* [Instructions for the task]
Go through the material line by line and copy each one with the word "label".
[[ Records, beginning ]]
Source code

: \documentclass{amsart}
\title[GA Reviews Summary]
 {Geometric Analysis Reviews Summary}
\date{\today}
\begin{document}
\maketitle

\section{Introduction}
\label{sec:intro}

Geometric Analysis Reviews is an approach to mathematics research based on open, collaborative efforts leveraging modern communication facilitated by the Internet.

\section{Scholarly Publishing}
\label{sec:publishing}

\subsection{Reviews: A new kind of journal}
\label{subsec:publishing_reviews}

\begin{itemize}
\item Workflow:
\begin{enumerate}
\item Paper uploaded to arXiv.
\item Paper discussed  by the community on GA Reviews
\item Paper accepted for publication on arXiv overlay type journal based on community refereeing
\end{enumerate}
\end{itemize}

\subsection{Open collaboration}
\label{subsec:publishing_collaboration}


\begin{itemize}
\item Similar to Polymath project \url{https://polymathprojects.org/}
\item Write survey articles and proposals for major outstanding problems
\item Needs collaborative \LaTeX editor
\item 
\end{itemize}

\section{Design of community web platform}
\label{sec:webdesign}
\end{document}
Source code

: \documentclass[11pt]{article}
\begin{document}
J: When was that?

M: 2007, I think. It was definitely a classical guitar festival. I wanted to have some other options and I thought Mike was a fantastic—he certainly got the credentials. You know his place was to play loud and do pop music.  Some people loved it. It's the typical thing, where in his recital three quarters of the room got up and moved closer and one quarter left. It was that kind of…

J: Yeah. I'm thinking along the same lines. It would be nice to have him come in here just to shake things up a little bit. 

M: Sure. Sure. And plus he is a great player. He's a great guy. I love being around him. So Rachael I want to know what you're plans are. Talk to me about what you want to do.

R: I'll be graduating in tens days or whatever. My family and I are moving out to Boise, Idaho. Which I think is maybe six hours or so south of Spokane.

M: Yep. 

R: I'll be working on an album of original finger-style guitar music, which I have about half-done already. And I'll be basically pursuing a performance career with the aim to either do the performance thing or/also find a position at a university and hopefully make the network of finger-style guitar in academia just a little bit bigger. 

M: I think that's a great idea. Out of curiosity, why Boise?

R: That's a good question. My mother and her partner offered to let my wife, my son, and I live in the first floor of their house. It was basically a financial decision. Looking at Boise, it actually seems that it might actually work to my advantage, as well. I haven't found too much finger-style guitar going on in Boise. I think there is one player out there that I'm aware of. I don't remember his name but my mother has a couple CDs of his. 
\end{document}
[[ Records, end ]]
* [Task result]
\label{sec:intro}
\label{sec:publishing}
\label{subsec:publishing_reviews}
\label{subsec:publishing_collaboration}
\label{sec:webdesign}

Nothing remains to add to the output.